* _EXERCISE OBJECTIVE_
Where does the string "Acknowledgements" appear in the records? Copy every line that contains it.

# # # #

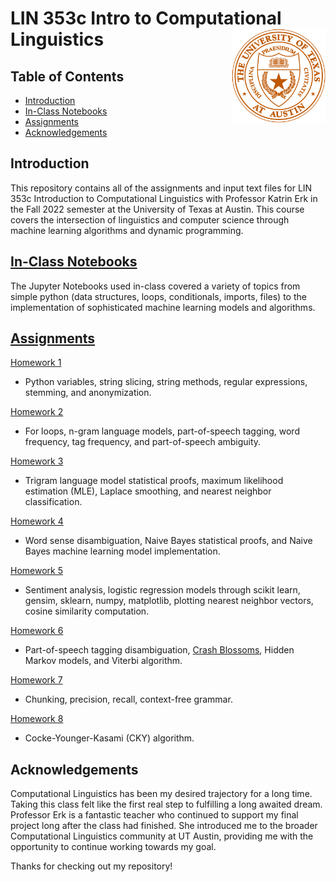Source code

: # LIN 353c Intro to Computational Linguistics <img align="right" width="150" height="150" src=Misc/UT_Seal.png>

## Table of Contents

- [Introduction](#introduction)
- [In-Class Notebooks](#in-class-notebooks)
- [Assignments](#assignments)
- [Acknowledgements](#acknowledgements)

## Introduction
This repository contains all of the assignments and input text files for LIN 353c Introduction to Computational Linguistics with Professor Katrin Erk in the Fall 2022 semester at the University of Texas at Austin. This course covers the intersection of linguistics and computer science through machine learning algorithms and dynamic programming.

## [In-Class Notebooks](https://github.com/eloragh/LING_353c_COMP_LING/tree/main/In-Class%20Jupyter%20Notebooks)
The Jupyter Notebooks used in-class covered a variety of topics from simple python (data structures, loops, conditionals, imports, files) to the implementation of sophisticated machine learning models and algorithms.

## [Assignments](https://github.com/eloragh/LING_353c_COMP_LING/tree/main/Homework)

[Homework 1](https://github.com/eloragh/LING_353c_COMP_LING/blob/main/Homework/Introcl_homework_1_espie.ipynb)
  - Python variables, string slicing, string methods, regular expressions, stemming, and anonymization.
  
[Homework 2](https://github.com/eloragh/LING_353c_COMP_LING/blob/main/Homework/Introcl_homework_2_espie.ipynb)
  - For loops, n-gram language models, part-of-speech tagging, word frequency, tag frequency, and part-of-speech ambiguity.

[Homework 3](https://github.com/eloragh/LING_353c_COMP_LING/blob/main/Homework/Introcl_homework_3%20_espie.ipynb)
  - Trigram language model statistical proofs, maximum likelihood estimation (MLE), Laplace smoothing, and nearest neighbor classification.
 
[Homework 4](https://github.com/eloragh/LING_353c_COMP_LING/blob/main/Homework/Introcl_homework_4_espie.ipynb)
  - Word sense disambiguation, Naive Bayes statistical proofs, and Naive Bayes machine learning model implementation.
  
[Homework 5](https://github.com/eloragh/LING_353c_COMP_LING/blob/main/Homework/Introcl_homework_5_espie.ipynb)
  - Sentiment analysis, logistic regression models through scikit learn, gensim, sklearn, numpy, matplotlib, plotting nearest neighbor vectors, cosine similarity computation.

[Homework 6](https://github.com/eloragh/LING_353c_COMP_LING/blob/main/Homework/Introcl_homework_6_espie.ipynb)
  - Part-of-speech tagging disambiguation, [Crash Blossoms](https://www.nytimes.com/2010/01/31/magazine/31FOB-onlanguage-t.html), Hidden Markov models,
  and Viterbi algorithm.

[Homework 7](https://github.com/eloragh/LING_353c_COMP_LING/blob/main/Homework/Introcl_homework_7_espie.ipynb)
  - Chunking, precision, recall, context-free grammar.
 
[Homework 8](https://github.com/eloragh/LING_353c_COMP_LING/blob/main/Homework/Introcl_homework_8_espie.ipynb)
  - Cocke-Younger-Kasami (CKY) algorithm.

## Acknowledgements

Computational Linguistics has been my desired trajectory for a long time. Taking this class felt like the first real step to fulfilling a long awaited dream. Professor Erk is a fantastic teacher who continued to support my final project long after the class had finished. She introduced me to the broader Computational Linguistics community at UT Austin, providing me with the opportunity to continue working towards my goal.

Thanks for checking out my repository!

# # # #

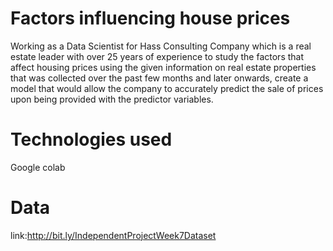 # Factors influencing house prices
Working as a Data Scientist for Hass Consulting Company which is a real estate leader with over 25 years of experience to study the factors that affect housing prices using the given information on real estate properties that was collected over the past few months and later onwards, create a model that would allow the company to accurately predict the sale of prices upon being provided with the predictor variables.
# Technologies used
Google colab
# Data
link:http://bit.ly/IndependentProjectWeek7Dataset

# # # #

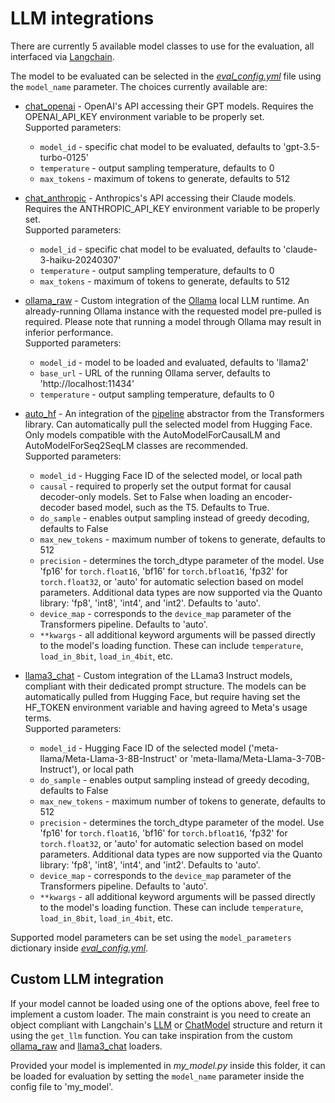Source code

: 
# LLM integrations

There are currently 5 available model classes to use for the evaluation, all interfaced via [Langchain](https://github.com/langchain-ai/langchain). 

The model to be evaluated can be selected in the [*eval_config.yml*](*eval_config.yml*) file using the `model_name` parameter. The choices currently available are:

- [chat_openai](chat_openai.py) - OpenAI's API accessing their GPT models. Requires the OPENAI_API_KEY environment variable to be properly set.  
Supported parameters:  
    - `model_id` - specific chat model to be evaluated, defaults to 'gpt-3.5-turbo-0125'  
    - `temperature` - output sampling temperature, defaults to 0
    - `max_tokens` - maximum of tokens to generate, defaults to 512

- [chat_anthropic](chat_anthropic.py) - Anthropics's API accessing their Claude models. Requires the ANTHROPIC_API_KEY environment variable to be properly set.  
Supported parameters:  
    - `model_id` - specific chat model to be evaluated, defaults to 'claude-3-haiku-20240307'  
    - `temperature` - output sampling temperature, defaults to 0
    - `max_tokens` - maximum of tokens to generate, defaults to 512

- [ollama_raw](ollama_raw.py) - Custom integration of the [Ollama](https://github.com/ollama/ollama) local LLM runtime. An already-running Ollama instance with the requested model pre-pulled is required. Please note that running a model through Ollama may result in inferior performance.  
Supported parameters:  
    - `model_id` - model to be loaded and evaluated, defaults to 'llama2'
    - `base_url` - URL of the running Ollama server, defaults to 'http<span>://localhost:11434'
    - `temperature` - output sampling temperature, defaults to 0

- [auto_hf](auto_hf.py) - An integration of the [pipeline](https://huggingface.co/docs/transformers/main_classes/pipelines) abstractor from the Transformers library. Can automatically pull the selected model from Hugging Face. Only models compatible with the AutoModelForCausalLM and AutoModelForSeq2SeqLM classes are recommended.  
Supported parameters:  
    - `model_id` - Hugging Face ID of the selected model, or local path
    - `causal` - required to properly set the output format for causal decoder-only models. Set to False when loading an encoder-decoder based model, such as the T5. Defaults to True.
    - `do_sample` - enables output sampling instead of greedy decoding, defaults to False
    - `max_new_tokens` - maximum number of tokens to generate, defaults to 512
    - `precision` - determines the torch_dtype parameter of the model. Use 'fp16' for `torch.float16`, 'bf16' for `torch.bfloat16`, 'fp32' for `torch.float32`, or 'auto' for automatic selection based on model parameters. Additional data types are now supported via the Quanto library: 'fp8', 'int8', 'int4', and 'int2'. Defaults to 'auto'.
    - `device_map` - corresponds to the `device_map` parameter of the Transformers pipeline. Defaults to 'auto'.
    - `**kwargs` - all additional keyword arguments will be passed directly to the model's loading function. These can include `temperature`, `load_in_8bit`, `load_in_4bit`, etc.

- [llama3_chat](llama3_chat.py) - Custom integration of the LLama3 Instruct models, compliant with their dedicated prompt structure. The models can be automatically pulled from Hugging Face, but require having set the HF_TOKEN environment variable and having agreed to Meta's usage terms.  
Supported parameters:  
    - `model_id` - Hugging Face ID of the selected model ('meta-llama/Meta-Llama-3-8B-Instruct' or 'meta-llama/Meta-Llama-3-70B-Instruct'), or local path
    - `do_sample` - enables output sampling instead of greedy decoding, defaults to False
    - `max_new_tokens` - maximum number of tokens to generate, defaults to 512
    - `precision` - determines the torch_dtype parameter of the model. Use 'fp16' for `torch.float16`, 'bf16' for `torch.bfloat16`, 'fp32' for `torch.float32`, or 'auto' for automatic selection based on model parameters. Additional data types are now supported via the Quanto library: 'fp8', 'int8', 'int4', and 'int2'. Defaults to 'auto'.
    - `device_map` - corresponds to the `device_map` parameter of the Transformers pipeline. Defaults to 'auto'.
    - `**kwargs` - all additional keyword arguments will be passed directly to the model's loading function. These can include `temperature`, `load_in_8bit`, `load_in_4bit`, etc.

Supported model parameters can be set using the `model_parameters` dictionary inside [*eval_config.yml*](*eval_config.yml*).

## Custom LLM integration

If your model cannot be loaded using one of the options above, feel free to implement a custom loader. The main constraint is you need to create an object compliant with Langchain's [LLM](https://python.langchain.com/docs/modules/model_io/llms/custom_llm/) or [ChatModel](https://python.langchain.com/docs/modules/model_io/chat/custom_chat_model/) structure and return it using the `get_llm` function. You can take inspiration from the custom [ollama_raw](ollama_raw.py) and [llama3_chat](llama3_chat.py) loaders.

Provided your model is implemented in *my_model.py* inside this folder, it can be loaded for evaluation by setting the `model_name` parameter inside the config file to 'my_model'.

# # # #

* _EXERCISE RESULT_
- [Acknowledgements](#acknowledgements)
## Acknowledgements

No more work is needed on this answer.